» Given records:
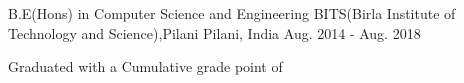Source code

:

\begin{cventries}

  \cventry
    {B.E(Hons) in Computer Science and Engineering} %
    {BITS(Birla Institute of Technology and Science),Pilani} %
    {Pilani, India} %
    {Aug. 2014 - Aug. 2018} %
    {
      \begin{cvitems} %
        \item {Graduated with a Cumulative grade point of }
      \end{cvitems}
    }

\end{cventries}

* * *

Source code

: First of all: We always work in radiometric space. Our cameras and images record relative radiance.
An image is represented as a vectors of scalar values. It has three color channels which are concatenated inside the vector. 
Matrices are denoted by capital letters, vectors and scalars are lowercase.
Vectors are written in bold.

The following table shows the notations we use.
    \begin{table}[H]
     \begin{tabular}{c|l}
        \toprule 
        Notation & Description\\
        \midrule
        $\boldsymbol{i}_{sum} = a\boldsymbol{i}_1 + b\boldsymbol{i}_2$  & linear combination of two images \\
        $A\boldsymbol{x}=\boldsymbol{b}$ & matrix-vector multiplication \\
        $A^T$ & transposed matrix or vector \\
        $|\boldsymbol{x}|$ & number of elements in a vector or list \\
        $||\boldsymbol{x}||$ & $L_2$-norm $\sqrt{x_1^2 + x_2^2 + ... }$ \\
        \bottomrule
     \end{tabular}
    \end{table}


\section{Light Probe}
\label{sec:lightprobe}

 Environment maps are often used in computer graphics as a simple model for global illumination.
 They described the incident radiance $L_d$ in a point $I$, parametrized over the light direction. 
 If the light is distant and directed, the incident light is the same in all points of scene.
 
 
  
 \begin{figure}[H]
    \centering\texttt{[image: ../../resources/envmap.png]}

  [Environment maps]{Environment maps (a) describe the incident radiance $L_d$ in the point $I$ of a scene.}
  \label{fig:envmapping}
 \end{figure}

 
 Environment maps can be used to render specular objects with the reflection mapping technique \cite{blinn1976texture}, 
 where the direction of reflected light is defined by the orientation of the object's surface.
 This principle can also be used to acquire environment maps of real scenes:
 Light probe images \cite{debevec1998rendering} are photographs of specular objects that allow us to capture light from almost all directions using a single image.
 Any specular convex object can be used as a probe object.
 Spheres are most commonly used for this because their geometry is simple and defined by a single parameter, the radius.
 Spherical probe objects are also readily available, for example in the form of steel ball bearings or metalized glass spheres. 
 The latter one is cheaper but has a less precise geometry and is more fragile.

» Try it: Search the listing above for the lines with "Spherical probe objects" and "The latter one", then output those lines and all lines between them exactly.

» Answer to this exercise:
 Spherical probe objects are also readily available, for example in the form of steel ball bearings or metalized glass spheres. 
 The latter one is cheaper but has a less precise geometry and is more fragile.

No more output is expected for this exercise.